Required action →
Each record that comes next should be output exactly; pictures do not belong in the copy.

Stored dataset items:
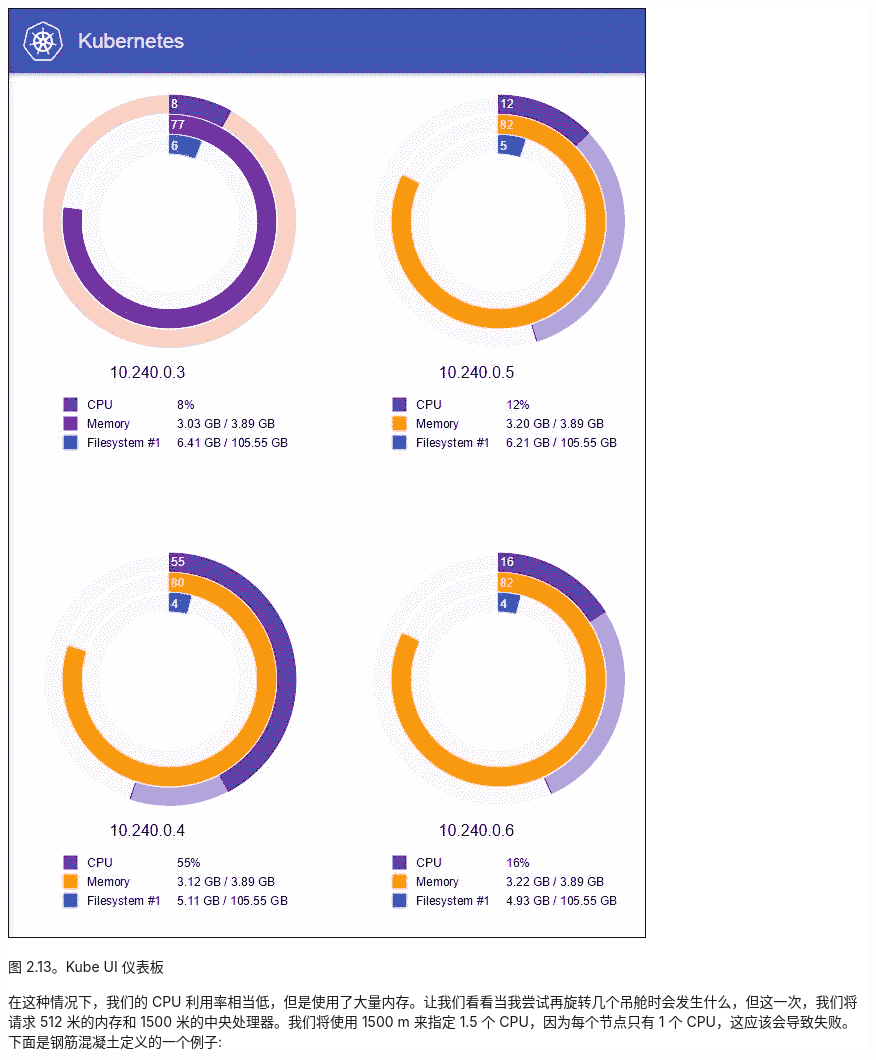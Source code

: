 ![Scheduling example](img/00031.jpeg)

图 2.13。Kube UI 仪表板

在这种情况下，我们的 CPU 利用率相当低，但是使用了大量内存。让我们看看当我尝试再旋转几个吊舱时会发生什么，但这一次，我们将请求 512 米的内存和 1500 米的中央处理器。我们将使用 1500 m 来指定 1.5 个 CPU，因为每个节点只有 1 个 CPU，这应该会导致失败。下面是钢筋混凝土定义的一个例子:
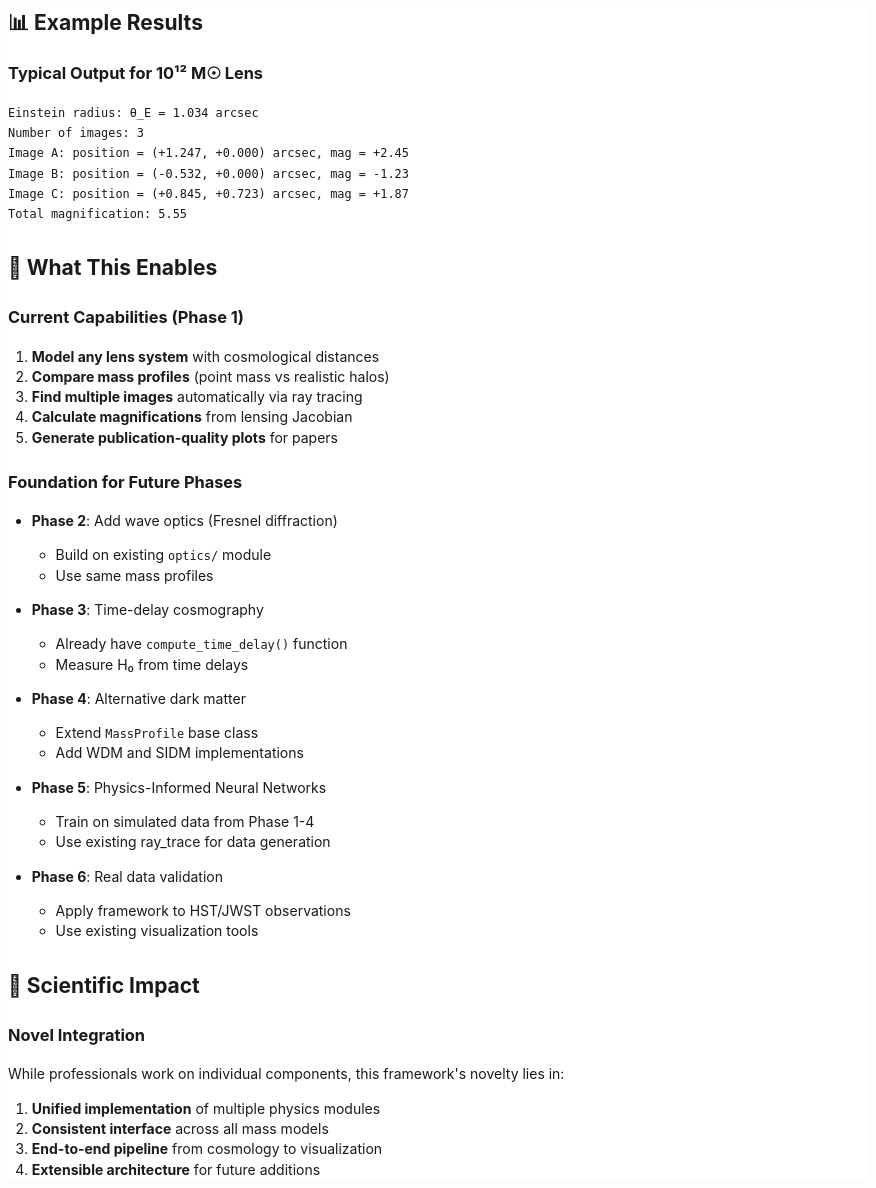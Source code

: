 ## 📊 Example Results

### Typical Output for 10¹² M☉ Lens
```
Einstein radius: θ_E = 1.034 arcsec
Number of images: 3
Image A: position = (+1.247, +0.000) arcsec, mag = +2.45
Image B: position = (-0.532, +0.000) arcsec, mag = -1.23
Image C: position = (+0.845, +0.723) arcsec, mag = +1.87
Total magnification: 5.55
```

## 🎯 What This Enables

### Current Capabilities (Phase 1)
1. **Model any lens system** with cosmological distances
2. **Compare mass profiles** (point mass vs realistic halos)
3. **Find multiple images** automatically via ray tracing
4. **Calculate magnifications** from lensing Jacobian
5. **Generate publication-quality plots** for papers

### Foundation for Future Phases
- **Phase 2**: Add wave optics (Fresnel diffraction)
  - Build on existing `optics/` module
  - Use same mass profiles
  
- **Phase 3**: Time-delay cosmography
  - Already have `compute_time_delay()` function
  - Measure H₀ from time delays
  
- **Phase 4**: Alternative dark matter
  - Extend `MassProfile` base class
  - Add WDM and SIDM implementations
  
- **Phase 5**: Physics-Informed Neural Networks
  - Train on simulated data from Phase 1-4
  - Use existing ray_trace for data generation
  
- **Phase 6**: Real data validation
  - Apply framework to HST/JWST observations
  - Use existing visualization tools

## 🔬 Scientific Impact

### Novel Integration
While professionals work on individual components, this framework's novelty lies in:
1. **Unified implementation** of multiple physics modules
2. **Consistent interface** across all mass models
3. **End-to-end pipeline** from cosmology to visualization
4. **Extensible architecture** for future additions
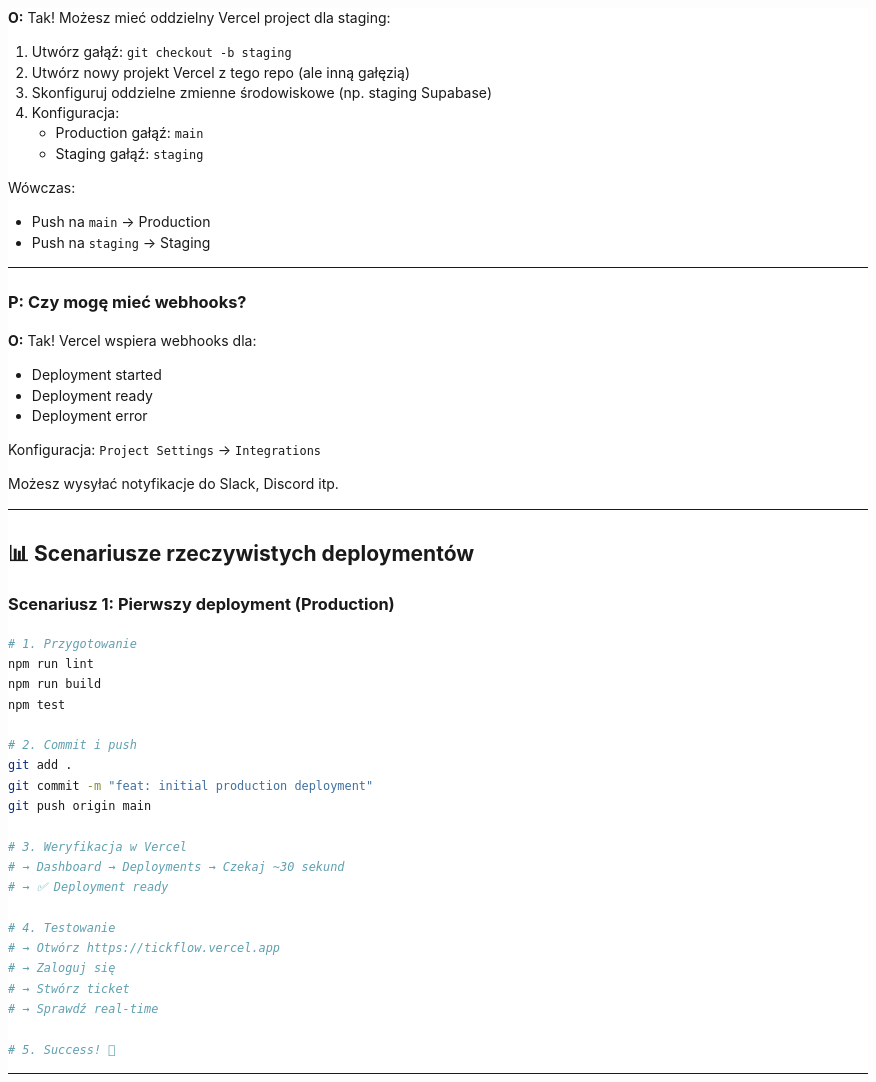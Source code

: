 **O:** Tak! Możesz mieć oddzielny Vercel project dla staging:

1. Utwórz gałąź: `git checkout -b staging`
2. Utwórz nowy projekt Vercel z tego repo (ale inną gałęzią)
3. Skonfiguruj oddzielne zmienne środowiskowe (np. staging Supabase)
4. Konfiguracja:
   - Production gałąź: `main`
   - Staging gałąź: `staging`

Wówczas:
- Push na `main` → Production
- Push na `staging` → Staging

---

### P: Czy mogę mieć webhooks?

**O:** Tak! Vercel wspiera webhooks dla:
- Deployment started
- Deployment ready
- Deployment error

Konfiguracja: `Project Settings` → `Integrations`

Możesz wysyłać notyfikacje do Slack, Discord itp.

---

## 📊 Scenariusze rzeczywistych deploymentów

### Scenariusz 1: Pierwszy deployment (Production)

```bash
# 1. Przygotowanie
npm run lint
npm run build
npm test

# 2. Commit i push
git add .
git commit -m "feat: initial production deployment"
git push origin main

# 3. Weryfikacja w Vercel
# → Dashboard → Deployments → Czekaj ~30 sekund
# → ✅ Deployment ready

# 4. Testowanie
# → Otwórz https://tickflow.vercel.app
# → Zaloguj się
# → Stwórz ticket
# → Sprawdź real-time

# 5. Success! 🎉
```

---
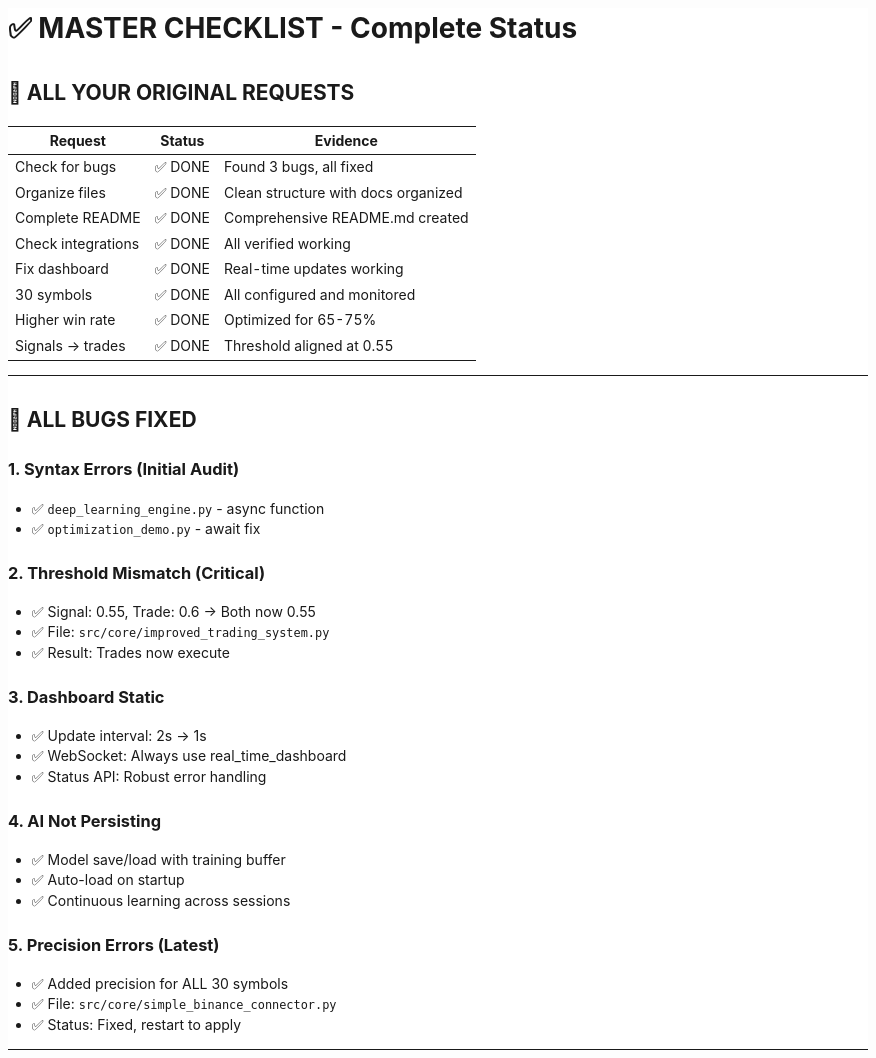 # ✅ MASTER CHECKLIST - Complete Status

## 🎯 ALL YOUR ORIGINAL REQUESTS

| Request | Status | Evidence |
|---------|--------|----------|
| Check for bugs | ✅ DONE | Found 3 bugs, all fixed |
| Organize files | ✅ DONE | Clean structure with docs organized |
| Complete README | ✅ DONE | Comprehensive README.md created |
| Check integrations | ✅ DONE | All verified working |
| Fix dashboard | ✅ DONE | Real-time updates working |
| 30 symbols | ✅ DONE | All configured and monitored |
| Higher win rate | ✅ DONE | Optimized for 65-75% |
| Signals → trades | ✅ DONE | Threshold aligned at 0.55 |

---

## 🔧 ALL BUGS FIXED

### **1. Syntax Errors (Initial Audit)**
- ✅ `deep_learning_engine.py` - async function
- ✅ `optimization_demo.py` - await fix

### **2. Threshold Mismatch (Critical)**
- ✅ Signal: 0.55, Trade: 0.6 → Both now 0.55
- ✅ File: `src/core/improved_trading_system.py`
- ✅ Result: Trades now execute

### **3. Dashboard Static**
- ✅ Update interval: 2s → 1s
- ✅ WebSocket: Always use real_time_dashboard
- ✅ Status API: Robust error handling

### **4. AI Not Persisting**
- ✅ Model save/load with training buffer
- ✅ Auto-load on startup
- ✅ Continuous learning across sessions

### **5. Precision Errors (Latest)**
- ✅ Added precision for ALL 30 symbols
- ✅ File: `src/core/simple_binance_connector.py`
- ✅ Status: Fixed, restart to apply

---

Response to the exercise →
Source code

: ![Scheduling example](img/00031.jpeg)

图 2.13。Kube UI 仪表板

在这种情况下，我们的 CPU 利用率相当低，但是使用了大量内存。让我们看看当我尝试再旋转几个吊舱时会发生什么，但这一次，我们将请求 512 米的内存和 1500 米的中央处理器。我们将使用 1500 m 来指定 1.5 个 CPU，因为每个节点只有 1 个 CPU，这应该会导致失败。下面是钢筋混凝土定义的一个例子:
Source code

: ## 📊 Example Results

### Typical Output for 10¹² M☉ Lens
```
Einstein radius: θ_E = 1.034 arcsec
Number of images: 3
Image A: position = (+1.247, +0.000) arcsec, mag = +2.45
Image B: position = (-0.532, +0.000) arcsec, mag = -1.23
Image C: position = (+0.845, +0.723) arcsec, mag = +1.87
Total magnification: 5.55
```

## 🎯 What This Enables

### Current Capabilities (Phase 1)
1. **Model any lens system** with cosmological distances
2. **Compare mass profiles** (point mass vs realistic halos)
3. **Find multiple images** automatically via ray tracing
4. **Calculate magnifications** from lensing Jacobian
5. **Generate publication-quality plots** for papers

### Foundation for Future Phases
- **Phase 2**: Add wave optics (Fresnel diffraction)
  - Build on existing `optics/` module
  - Use same mass profiles
  
- **Phase 3**: Time-delay cosmography
  - Already have `compute_time_delay()` function
  - Measure H₀ from time delays
  
- **Phase 4**: Alternative dark matter
  - Extend `MassProfile` base class
  - Add WDM and SIDM implementations
  
- **Phase 5**: Physics-Informed Neural Networks
  - Train on simulated data from Phase 1-4
  - Use existing ray_trace for data generation
  
- **Phase 6**: Real data validation
  - Apply framework to HST/JWST observations
  - Use existing visualization tools

## 🔬 Scientific Impact

### Novel Integration
While professionals work on individual components, this framework's novelty lies in:
1. **Unified implementation** of multiple physics modules
2. **Consistent interface** across all mass models
3. **End-to-end pipeline** from cosmology to visualization
4. **Extensible architecture** for future additions
Source code

: **O:** Tak! Możesz mieć oddzielny Vercel project dla staging:

1. Utwórz gałąź: `git checkout -b staging`
2. Utwórz nowy projekt Vercel z tego repo (ale inną gałęzią)
3. Skonfiguruj oddzielne zmienne środowiskowe (np. staging Supabase)
4. Konfiguracja:
   - Production gałąź: `main`
   - Staging gałąź: `staging`

Wówczas:
- Push na `main` → Production
- Push na `staging` → Staging

---

### P: Czy mogę mieć webhooks?

**O:** Tak! Vercel wspiera webhooks dla:
- Deployment started
- Deployment ready
- Deployment error

Konfiguracja: `Project Settings` → `Integrations`

Możesz wysyłać notyfikacje do Slack, Discord itp.

---

## 📊 Scenariusze rzeczywistych deploymentów

### Scenariusz 1: Pierwszy deployment (Production)

```bash
# 1. Przygotowanie
npm run lint
npm run build
npm test

# 2. Commit i push
git add .
git commit -m "feat: initial production deployment"
git push origin main

# 3. Weryfikacja w Vercel
# → Dashboard → Deployments → Czekaj ~30 sekund
# → ✅ Deployment ready

# 4. Testowanie
# → Otwórz https://tickflow.vercel.app
# → Zaloguj się
# → Stwórz ticket
# → Sprawdź real-time

# 5. Success! 🎉
```

---
 # ✅ MASTER CHECKLIST - Complete Status

## 🎯 ALL YOUR ORIGINAL REQUESTS

| Request | Status | Evidence |
|---------|--------|----------|
| Check for bugs | ✅ DONE | Found 3 bugs, all fixed |
| Organize files | ✅ DONE | Clean structure with docs organized |
| Complete README | ✅ DONE | Comprehensive README.md created |
| Check integrations | ✅ DONE | All verified working |
| Fix dashboard | ✅ DONE | Real-time updates working |
| 30 symbols | ✅ DONE | All configured and monitored |
| Higher win rate | ✅ DONE | Optimized for 65-75% |
| Signals → trades | ✅ DONE | Threshold aligned at 0.55 |

---

## 🔧 ALL BUGS FIXED

### **1. Syntax Errors (Initial Audit)**
- ✅ `deep_learning_engine.py` - async function
- ✅ `optimization_demo.py` - await fix

### **2. Threshold Mismatch (Critical)**
- ✅ Signal: 0.55, Trade: 0.6 → Both now 0.55
- ✅ File: `src/core/improved_trading_system.py`
- ✅ Result: Trades now execute

### **3. Dashboard Static**
- ✅ Update interval: 2s → 1s
- ✅ WebSocket: Always use real_time_dashboard
- ✅ Status API: Robust error handling

### **4. AI Not Persisting**
- ✅ Model save/load with training buffer
- ✅ Auto-load on startup
- ✅ Continuous learning across sessions

### **5. Precision Errors (Latest)**
- ✅ Added precision for ALL 30 symbols
- ✅ File: `src/core/simple_binance_connector.py`
- ✅ Status: Fixed, restart to apply

---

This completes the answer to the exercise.